For the burn D ₀ -Di then applies

D ₀ -Di = (do-di) / 2. If the distance di is measured directly as the distance traveled by the actuator (armature) from the time t _k to its final position, the burnup Do-Di can be directly calculated with the above equation, if the distance do (through-pressure) for unconsumed contacts is stored as a reference value.

Claims

claims

1. A method for determining the erosion of contacts (18) of an electromagnetic switching device, wherein during the switching on a time course of the actuator caused by a relative movement between the contacts (18) characterizing mechanical size (v, b, w) measured and by evaluating the time course of the relative movement of the time (t _k ) is determined in which close the contacts (18), and up to this time (t _k ) of the one or more contacts (18) or from that date ( t _k ) from the actuator to its end position traveled distance (s, So, Si, d, do, di) is detected at least indirectly and compared with a stored reference value.

2. The method of claim 1, wherein the size (v, b, w) with a mechanically coupled to the actuator sensor (22) is measured.
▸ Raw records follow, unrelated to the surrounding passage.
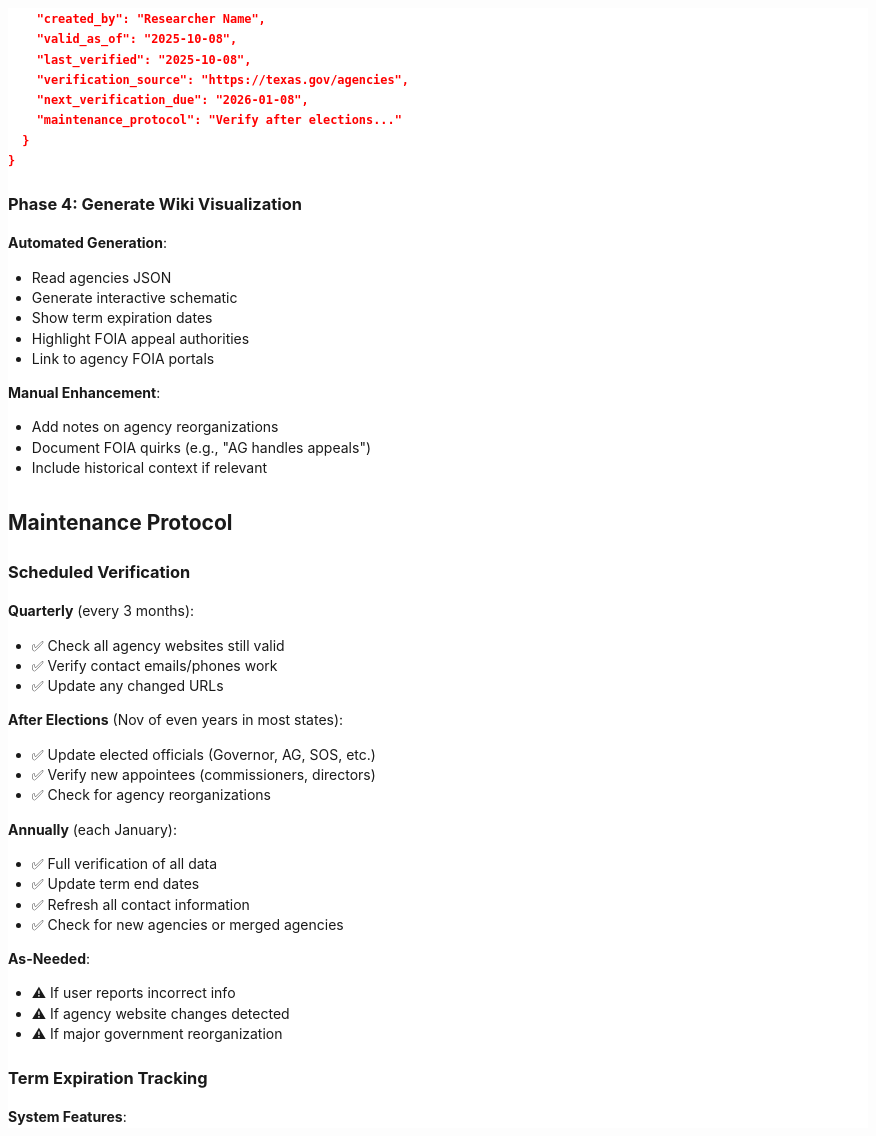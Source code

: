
 ```json
    "created_by": "Researcher Name",
    "valid_as_of": "2025-10-08",
    "last_verified": "2025-10-08",
    "verification_source": "https://texas.gov/agencies",
    "next_verification_due": "2026-01-08",
    "maintenance_protocol": "Verify after elections..."
  }
}
```

### Phase 4: Generate Wiki Visualization

**Automated Generation**:
- Read agencies JSON
- Generate interactive schematic
- Show term expiration dates
- Highlight FOIA appeal authorities
- Link to agency FOIA portals

**Manual Enhancement**:
- Add notes on agency reorganizations
- Document FOIA quirks (e.g., "AG handles appeals")
- Include historical context if relevant

## Maintenance Protocol

### Scheduled Verification

**Quarterly** (every 3 months):
- ✅ Check all agency websites still valid
- ✅ Verify contact emails/phones work
- ✅ Update any changed URLs

**After Elections** (Nov of even years in most states):
- ✅ Update elected officials (Governor, AG, SOS, etc.)
- ✅ Verify new appointees (commissioners, directors)
- ✅ Check for agency reorganizations

**Annually** (each January):
- ✅ Full verification of all data
- ✅ Update term end dates
- ✅ Refresh all contact information
- ✅ Check for new agencies or merged agencies

**As-Needed**:
- ⚠️ If user reports incorrect info
- ⚠️ If agency website changes detected
- ⚠️ If major government reorganization

### Term Expiration Tracking

**System Features**:
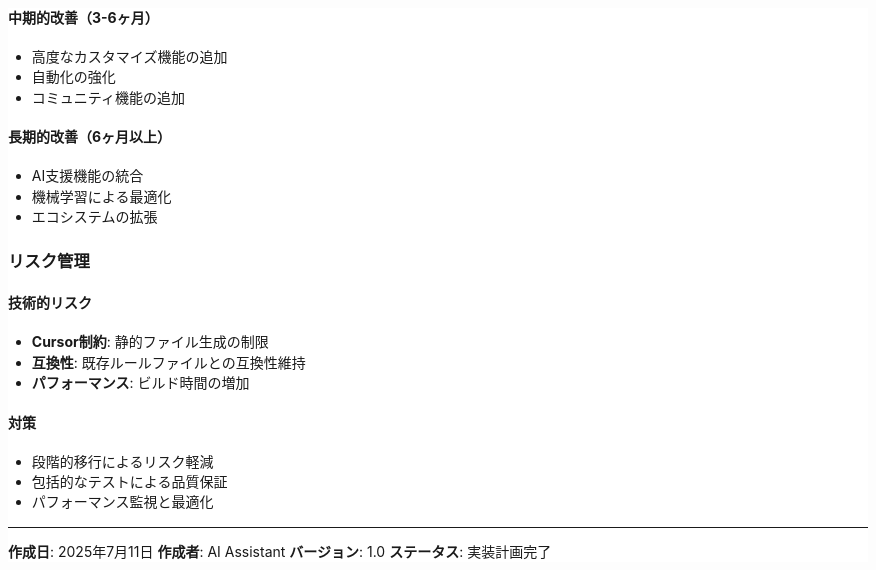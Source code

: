 #### 中期的改善（3-6ヶ月）
- 高度なカスタマイズ機能の追加
- 自動化の強化
- コミュニティ機能の追加

#### 長期的改善（6ヶ月以上）
- AI支援機能の統合
- 機械学習による最適化
- エコシステムの拡張

### リスク管理

#### 技術的リスク
- **Cursor制約**: 静的ファイル生成の制限
- **互換性**: 既存ルールファイルとの互換性維持
- **パフォーマンス**: ビルド時間の増加

#### 対策
- 段階的移行によるリスク軽減
- 包括的なテストによる品質保証
- パフォーマンス監視と最適化

---

**作成日**: 2025年7月11日
**作成者**: AI Assistant
**バージョン**: 1.0
**ステータス**: 実装計画完了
3. The method of claim 2, wherein a speed sensor is used as the sensor (22).

4. The method of claim 2, wherein as the sensor (22), an acceleration sensor is used.

5. The method of claim 1 or 2, wherein as the sensor (22), a displacement sensor is used.

6. The method of claim 1, wherein the mechanical quantity (v, b, w) is measured by evaluating an electrical or magnetic quantity of the electromagnetic drive measured during power up.

7. Electromagnetic switching device with a device for determining the burnup of its contacts (18), comprising a measuring device for measuring a mechanical characteristic of the time profile of the relative movement between the contacts (18) caused by an actuator (v, b, w) and with an evaluation device for determining the point in time (t _k ) in which the contacts close, from the time course of the relative movement, and for at least indirectly detecting the up to this time (t _k ) of the one or more contacts (18) or from this point in time (t _k ) from the actuator to its end position traveled distance (s, So, Si, d, do, di), and for comparing this distance (s, So, Si, d, do, di) with a stored Reference value (see above).

8. Electromagnetic switching device according to claim 7, with a mechanically coupled to the actuator sensor (22) for measuring the size.

9. Electromagnetic switching device according to claim 8, wherein as the sensor (22) is provided a speed sensor.

10. Electromagnetic switching device according to claim 8, wherein as the sensor (22) an acceleration sensor is provided.

11. Electromagnetic switching device according to claim 7 or 8, wherein as sensor (22), a displacement sensor is provided.

12. Electromagnetic switching device according to claim 7, wherein the measuring device measures an electrical or magnetic quantity (I, Φ) of the electromagnetic drive and determines the mechanical variable (v, b, w) by evaluating this variable.